Goal of the exercise
The data must be copied over exactly and in full.
◆ ◆ ◆
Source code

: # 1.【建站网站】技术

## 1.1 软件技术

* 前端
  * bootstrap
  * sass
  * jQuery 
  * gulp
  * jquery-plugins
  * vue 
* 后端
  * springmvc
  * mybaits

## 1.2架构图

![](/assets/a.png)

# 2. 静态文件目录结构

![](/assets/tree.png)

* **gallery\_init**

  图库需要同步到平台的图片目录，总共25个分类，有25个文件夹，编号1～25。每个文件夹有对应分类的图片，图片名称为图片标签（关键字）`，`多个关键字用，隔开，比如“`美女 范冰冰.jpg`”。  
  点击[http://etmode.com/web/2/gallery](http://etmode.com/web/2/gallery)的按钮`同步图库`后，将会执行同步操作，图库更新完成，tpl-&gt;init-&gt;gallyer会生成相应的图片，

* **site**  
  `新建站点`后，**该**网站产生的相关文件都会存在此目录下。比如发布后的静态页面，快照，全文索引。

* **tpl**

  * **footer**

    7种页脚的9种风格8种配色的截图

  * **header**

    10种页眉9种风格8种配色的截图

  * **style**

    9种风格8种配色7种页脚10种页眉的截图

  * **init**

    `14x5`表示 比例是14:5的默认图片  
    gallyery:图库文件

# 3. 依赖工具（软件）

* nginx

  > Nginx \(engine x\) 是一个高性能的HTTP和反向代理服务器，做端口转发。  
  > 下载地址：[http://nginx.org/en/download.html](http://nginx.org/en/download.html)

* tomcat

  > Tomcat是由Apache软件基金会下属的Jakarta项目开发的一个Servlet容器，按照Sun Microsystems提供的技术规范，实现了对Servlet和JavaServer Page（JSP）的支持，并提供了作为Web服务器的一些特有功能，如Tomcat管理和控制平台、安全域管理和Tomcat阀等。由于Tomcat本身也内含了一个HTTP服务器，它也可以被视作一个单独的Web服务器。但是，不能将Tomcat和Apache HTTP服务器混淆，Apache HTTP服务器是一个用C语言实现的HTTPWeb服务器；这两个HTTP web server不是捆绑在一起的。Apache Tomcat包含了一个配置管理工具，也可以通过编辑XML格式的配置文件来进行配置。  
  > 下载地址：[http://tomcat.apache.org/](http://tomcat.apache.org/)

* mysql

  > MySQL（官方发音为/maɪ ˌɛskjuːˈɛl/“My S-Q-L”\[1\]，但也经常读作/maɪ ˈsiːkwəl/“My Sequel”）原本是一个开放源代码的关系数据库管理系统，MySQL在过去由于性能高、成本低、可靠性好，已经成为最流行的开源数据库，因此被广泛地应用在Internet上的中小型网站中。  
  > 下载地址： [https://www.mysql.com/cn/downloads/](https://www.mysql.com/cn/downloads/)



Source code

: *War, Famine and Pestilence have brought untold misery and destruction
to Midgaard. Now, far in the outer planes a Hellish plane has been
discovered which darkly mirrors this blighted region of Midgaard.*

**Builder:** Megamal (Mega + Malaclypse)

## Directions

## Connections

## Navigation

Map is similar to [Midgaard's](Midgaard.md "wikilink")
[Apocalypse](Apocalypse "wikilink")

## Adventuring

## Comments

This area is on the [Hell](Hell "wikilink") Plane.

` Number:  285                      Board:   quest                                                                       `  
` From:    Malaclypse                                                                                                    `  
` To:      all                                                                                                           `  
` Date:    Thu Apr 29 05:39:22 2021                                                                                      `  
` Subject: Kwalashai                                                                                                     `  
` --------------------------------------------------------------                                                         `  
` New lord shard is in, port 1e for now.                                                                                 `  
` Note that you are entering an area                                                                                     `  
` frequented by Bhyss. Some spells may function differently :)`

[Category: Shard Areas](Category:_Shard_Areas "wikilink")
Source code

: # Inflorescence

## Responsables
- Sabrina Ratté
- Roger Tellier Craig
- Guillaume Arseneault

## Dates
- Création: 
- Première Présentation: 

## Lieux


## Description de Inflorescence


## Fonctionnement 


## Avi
◆ ◆ ◆
Answer to the exercise
Source code

: # 1.【建站网站】技术

## 1.1 软件技术

* 前端
  * bootstrap
  * sass
  * jQuery 
  * gulp
  * jquery-plugins
  * vue 
* 后端
  * springmvc
  * mybaits

## 1.2架构图

![](/assets/a.png)

# 2. 静态文件目录结构

![](/assets/tree.png)

* **gallery\_init**

  图库需要同步到平台的图片目录，总共25个分类，有25个文件夹，编号1～25。每个文件夹有对应分类的图片，图片名称为图片标签（关键字）`，`多个关键字用，隔开，比如“`美女 范冰冰.jpg`”。  
  点击[http://etmode.com/web/2/gallery](http://etmode.com/web/2/gallery)的按钮`同步图库`后，将会执行同步操作，图库更新完成，tpl-&gt;init-&gt;gallyer会生成相应的图片，

* **site**  
  `新建站点`后，**该**网站产生的相关文件都会存在此目录下。比如发布后的静态页面，快照，全文索引。

* **tpl**

  * **footer**

    7种页脚的9种风格8种配色的截图

  * **header**

    10种页眉9种风格8种配色的截图

  * **style**

    9种风格8种配色7种页脚10种页眉的截图

  * **init**

    `14x5`表示 比例是14:5的默认图片  
    gallyery:图库文件

# 3. 依赖工具（软件）

* nginx

  > Nginx \(engine x\) 是一个高性能的HTTP和反向代理服务器，做端口转发。  
  > 下载地址：[http://nginx.org/en/download.html](http://nginx.org/en/download.html)

* tomcat

  > Tomcat是由Apache软件基金会下属的Jakarta项目开发的一个Servlet容器，按照Sun Microsystems提供的技术规范，实现了对Servlet和JavaServer Page（JSP）的支持，并提供了作为Web服务器的一些特有功能，如Tomcat管理和控制平台、安全域管理和Tomcat阀等。由于Tomcat本身也内含了一个HTTP服务器，它也可以被视作一个单独的Web服务器。但是，不能将Tomcat和Apache HTTP服务器混淆，Apache HTTP服务器是一个用C语言实现的HTTPWeb服务器；这两个HTTP web server不是捆绑在一起的。Apache Tomcat包含了一个配置管理工具，也可以通过编辑XML格式的配置文件来进行配置。  
  > 下载地址：[http://tomcat.apache.org/](http://tomcat.apache.org/)

* mysql

  > MySQL（官方发音为/maɪ ˌɛskjuːˈɛl/“My S-Q-L”\[1\]，但也经常读作/maɪ ˈsiːkwəl/“My Sequel”）原本是一个开放源代码的关系数据库管理系统，MySQL在过去由于性能高、成本低、可靠性好，已经成为最流行的开源数据库，因此被广泛地应用在Internet上的中小型网站中。  
  > 下载地址： [https://www.mysql.com/cn/downloads/](https://www.mysql.com/cn/downloads/)



Source code

: *War, Famine and Pestilence have brought untold misery and destruction
to Midgaard. Now, far in the outer planes a Hellish plane has been
discovered which darkly mirrors this blighted region of Midgaard.*

**Builder:** Megamal (Mega + Malaclypse)

## Directions

## Connections

## Navigation

Map is similar to [Midgaard's](Midgaard.md "wikilink")
[Apocalypse](Apocalypse "wikilink")

## Adventuring

## Comments

This area is on the [Hell](Hell "wikilink") Plane.

` Number:  285                      Board:   quest                                                                       `  
` From:    Malaclypse                                                                                                    `  
` To:      all                                                                                                           `  
` Date:    Thu Apr 29 05:39:22 2021                                                                                      `  
` Subject: Kwalashai                                                                                                     `  
` --------------------------------------------------------------                                                         `  
` New lord shard is in, port 1e for now.                                                                                 `  
` Note that you are entering an area                                                                                     `  
` frequented by Bhyss. Some spells may function differently :)`

[Category: Shard Areas](Category:_Shard_Areas "wikilink")
Source code

: # Inflorescence

## Responsables
- Sabrina Ratté
- Roger Tellier Craig
- Guillaume Arseneault

## Dates
- Création: 
- Première Présentation: 

## Lieux


## Description de Inflorescence


## Fonctionnement 


## Avi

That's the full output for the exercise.